Someone who saw the wisdom and character of Smith on a daily basis was his longtime secretary Kay Hawthorne.

“He was a wonderful person, the best boss,” she said. “He was just so kind to everybody. All the students loved him.”

The Mannington, W.Va., native was principal at Chesapeake for 28 years with an eight-year stint as a teacher and coach there.

He earned his bachelor’s degree from Fairmont State University and his master’s degree from Marshall University.

Stephanie Burcham, Ohio University Proctorville Center director, first met Smith when she was a student at Chesapeake High.
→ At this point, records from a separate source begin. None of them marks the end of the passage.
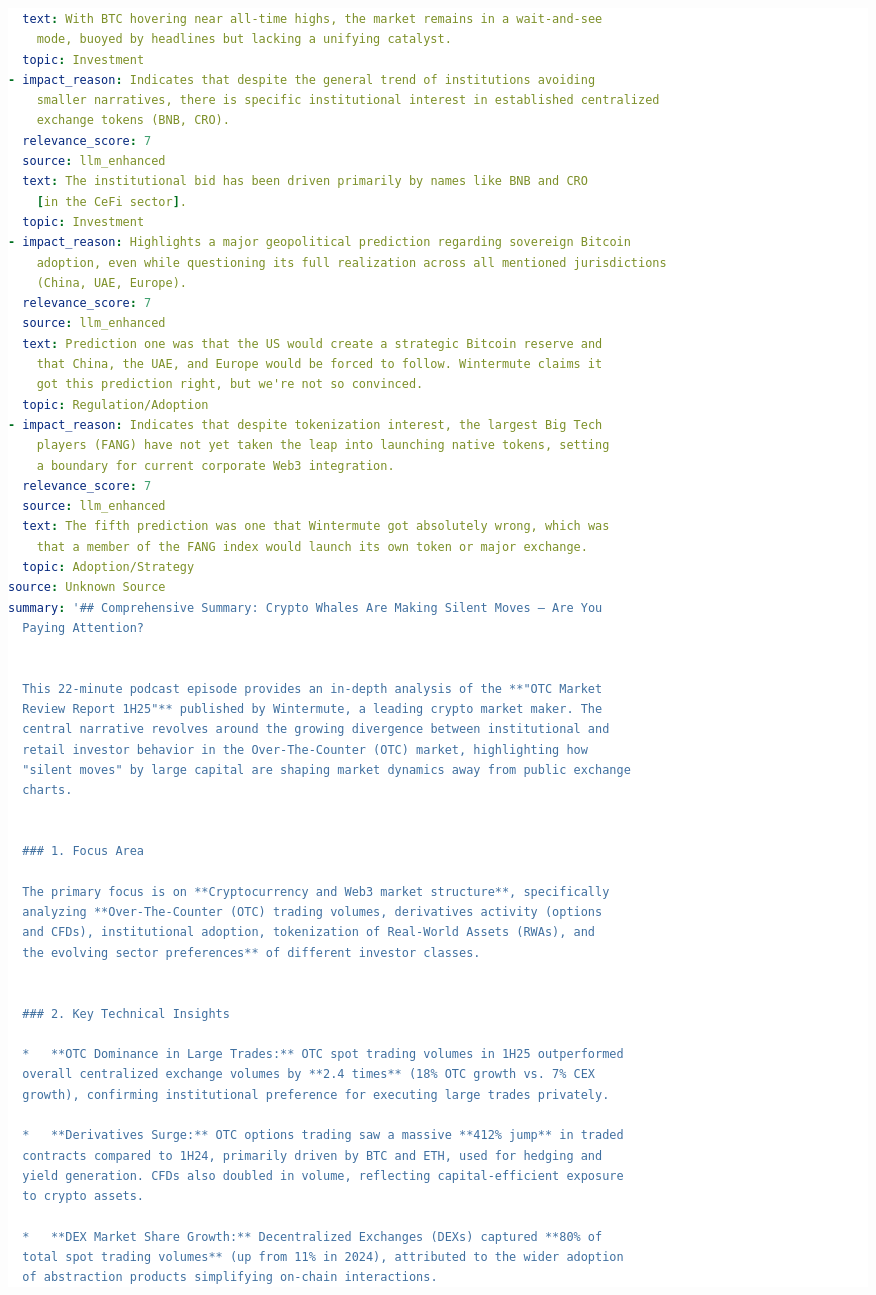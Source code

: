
 ```yaml
  text: With BTC hovering near all-time highs, the market remains in a wait-and-see
    mode, buoyed by headlines but lacking a unifying catalyst.
  topic: Investment
- impact_reason: Indicates that despite the general trend of institutions avoiding
    smaller narratives, there is specific institutional interest in established centralized
    exchange tokens (BNB, CRO).
  relevance_score: 7
  source: llm_enhanced
  text: The institutional bid has been driven primarily by names like BNB and CRO
    [in the CeFi sector].
  topic: Investment
- impact_reason: Highlights a major geopolitical prediction regarding sovereign Bitcoin
    adoption, even while questioning its full realization across all mentioned jurisdictions
    (China, UAE, Europe).
  relevance_score: 7
  source: llm_enhanced
  text: Prediction one was that the US would create a strategic Bitcoin reserve and
    that China, the UAE, and Europe would be forced to follow. Wintermute claims it
    got this prediction right, but we're not so convinced.
  topic: Regulation/Adoption
- impact_reason: Indicates that despite tokenization interest, the largest Big Tech
    players (FANG) have not yet taken the leap into launching native tokens, setting
    a boundary for current corporate Web3 integration.
  relevance_score: 7
  source: llm_enhanced
  text: The fifth prediction was one that Wintermute got absolutely wrong, which was
    that a member of the FANG index would launch its own token or major exchange.
  topic: Adoption/Strategy
source: Unknown Source
summary: '## Comprehensive Summary: Crypto Whales Are Making Silent Moves — Are You
  Paying Attention?


  This 22-minute podcast episode provides an in-depth analysis of the **"OTC Market
  Review Report 1H25"** published by Wintermute, a leading crypto market maker. The
  central narrative revolves around the growing divergence between institutional and
  retail investor behavior in the Over-The-Counter (OTC) market, highlighting how
  "silent moves" by large capital are shaping market dynamics away from public exchange
  charts.


  ### 1. Focus Area

  The primary focus is on **Cryptocurrency and Web3 market structure**, specifically
  analyzing **Over-The-Counter (OTC) trading volumes, derivatives activity (options
  and CFDs), institutional adoption, tokenization of Real-World Assets (RWAs), and
  the evolving sector preferences** of different investor classes.


  ### 2. Key Technical Insights

  *   **OTC Dominance in Large Trades:** OTC spot trading volumes in 1H25 outperformed
  overall centralized exchange volumes by **2.4 times** (18% OTC growth vs. 7% CEX
  growth), confirming institutional preference for executing large trades privately.

  *   **Derivatives Surge:** OTC options trading saw a massive **412% jump** in traded
  contracts compared to 1H24, primarily driven by BTC and ETH, used for hedging and
  yield generation. CFDs also doubled in volume, reflecting capital-efficient exposure
  to crypto assets.

  *   **DEX Market Share Growth:** Decentralized Exchanges (DEXs) captured **80% of
  total spot trading volumes** (up from 11% in 2024), attributed to the wider adoption
  of abstraction products simplifying on-chain interactions.
```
However, in her role at the Proctorville Center, Burcham has worked alongside Smith on community projects, most recently on a committee that is bringing a basketball tournament to the village.

“I think it will be a loss to the Chesapeake community,” she said. “I think he has clearly contributed through his leadership as principal. But even in retirement, he was working hard to bring the tournament to Chesapeake. That shows a lot about your character when you could move onto things for yourself but you still want to help others in your community.”

Smith had teamed up with Mike Curry to spearhead the classic, but their ties went back to the days when Curry was on the Chesapeake school board.

“This was Mr. Smith’s idea to get this,” Curry said. “Chesapeake lost a great citizen. He was a very dedicated Panther fan, loved sports. He was a great person. It was pretty devastating to all of us.”

Smith wasn’t idle long after his retirement from Chesapeake schools, taking over the reins at South Point High School for two years. As a fellow administrator, South Point Superintendent Ken Cook had watched Smith firsthand as an educator and leader.

“He was an outstanding administrator,” Cook said. “The students liked him. He had a good rapport with his staff and students. … over the years how he has helped those kids, how they respected him.”

Smith is survived by five children, Kerri, Kirk, Casey, Kelli and Chris, who is the assistant principal at Chesapeake High.

And it was Chesapeake Schools that Smith still wanted to serve, filing late last month to run for the district’s board of education.

“He would have made a good member. He was a friend to a lot of people in town,” Chesapeake Mayor Dick Gilpin said. “He always had the kids at heart. He was just a great guy.”